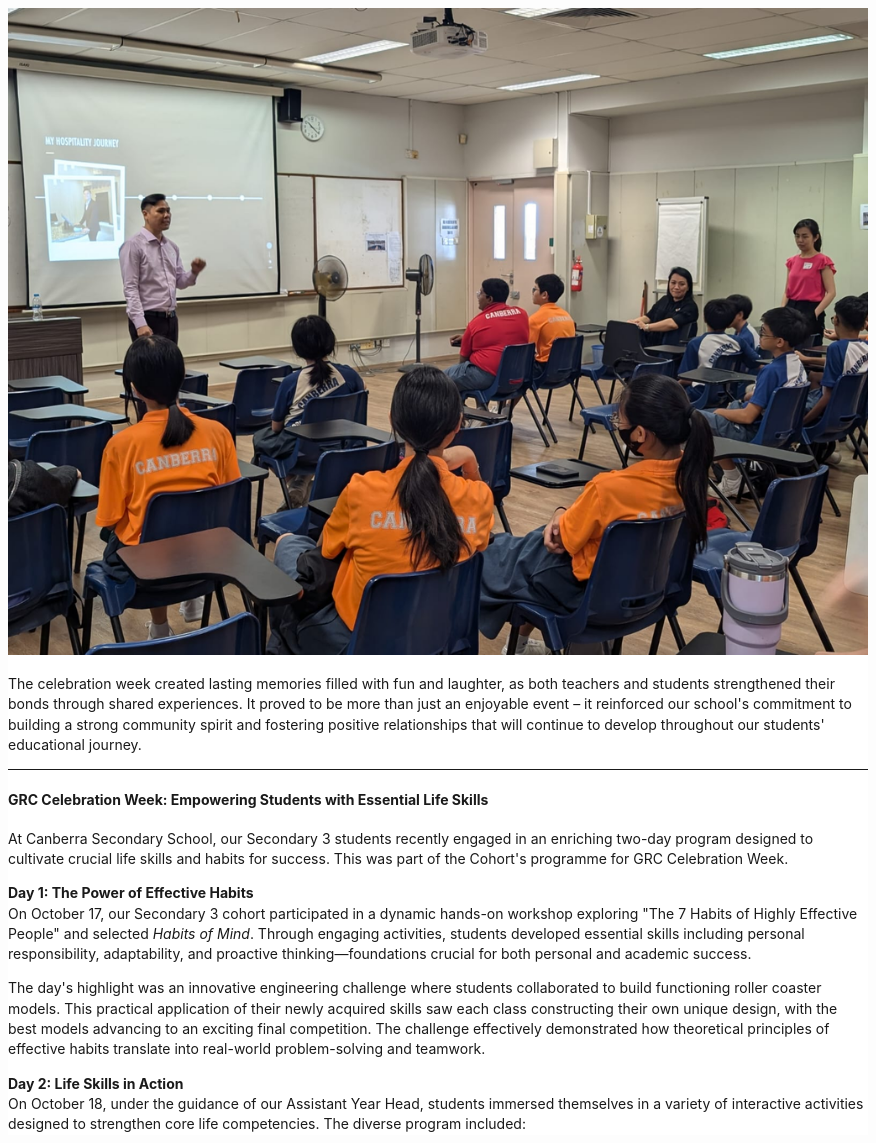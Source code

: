 <img style="width: 100%" height="auto" width="100%" alt="" src="/images/ECG_Workshop.jpg">
</div>
<p>The celebration week created lasting memories filled with fun and laughter,
as both teachers and students strengthened their bonds through shared experiences.
It proved to be more than just an enjoyable event – it reinforced our school's
commitment to building a strong community spirit and fostering positive
relationships that will continue to develop throughout our students' educational
journey.</p>
<hr>
<h4><strong>GRC Celebration Week: Empowering Students with Essential Life Skills</strong></h4>
<p>At Canberra Secondary School, our Secondary 3 students recently engaged
in an enriching two-day program designed to cultivate crucial life skills
and habits for success. This was part of the Cohort's programme for GRC
Celebration Week.</p>
<p><strong>Day 1: The Power of Effective Habits</strong>
<br>On October 17, our Secondary 3 cohort participated in a dynamic hands-on
workshop exploring "The 7 Habits of Highly Effective People" and selected <em>Habits of Mind</em>.
Through engaging activities, students developed essential skills including
personal responsibility, adaptability, and proactive thinking—foundations
crucial for both personal and academic success.</p>
<p>The day's highlight was an innovative engineering challenge where students
collaborated to build functioning roller coaster models. This practical
application of their newly acquired skills saw each class constructing
their own unique design, with the best models advancing to an exciting
final competition. The challenge effectively demonstrated how theoretical
principles of effective habits translate into real-world problem-solving
and teamwork.</p>
<p><strong>Day 2: Life Skills in Action</strong>
<br>On October 18, under the guidance of our Assistant Year Head, students
immersed themselves in a variety of interactive activities designed to
strengthen core life competencies. The diverse program included:</p>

* _Work instructions_: Please repeat all of the entries above word for word, but drop any pictures.

* _Solved exercise_:
Source code

: <img style="width: 100%" height="auto" width="100%" alt="" src="/images/ECG_Workshop.jpg">
</div>
<p>The celebration week created lasting memories filled with fun and laughter,
as both teachers and students strengthened their bonds through shared experiences.
It proved to be more than just an enjoyable event – it reinforced our school's
commitment to building a strong community spirit and fostering positive
relationships that will continue to develop throughout our students' educational
journey.</p>
<hr>
<h4><strong>GRC Celebration Week: Empowering Students with Essential Life Skills</strong></h4>
<p>At Canberra Secondary School, our Secondary 3 students recently engaged
in an enriching two-day program designed to cultivate crucial life skills
and habits for success. This was part of the Cohort's programme for GRC
Celebration Week.</p>
<p><strong>Day 1: The Power of Effective Habits</strong>
<br>On October 17, our Secondary 3 cohort participated in a dynamic hands-on
workshop exploring "The 7 Habits of Highly Effective People" and selected <em>Habits of Mind</em>.
Through engaging activities, students developed essential skills including
personal responsibility, adaptability, and proactive thinking—foundations
crucial for both personal and academic success.</p>
<p>The day's highlight was an innovative engineering challenge where students
collaborated to build functioning roller coaster models. This practical
application of their newly acquired skills saw each class constructing
their own unique design, with the best models advancing to an exciting
final competition. The challenge effectively demonstrated how theoretical
principles of effective habits translate into real-world problem-solving
and teamwork.</p>
<p><strong>Day 2: Life Skills in Action</strong>
<br>On October 18, under the guidance of our Assistant Year Head, students
immersed themselves in a variety of interactive activities designed to
strengthen core life competencies. The diverse program included:</p>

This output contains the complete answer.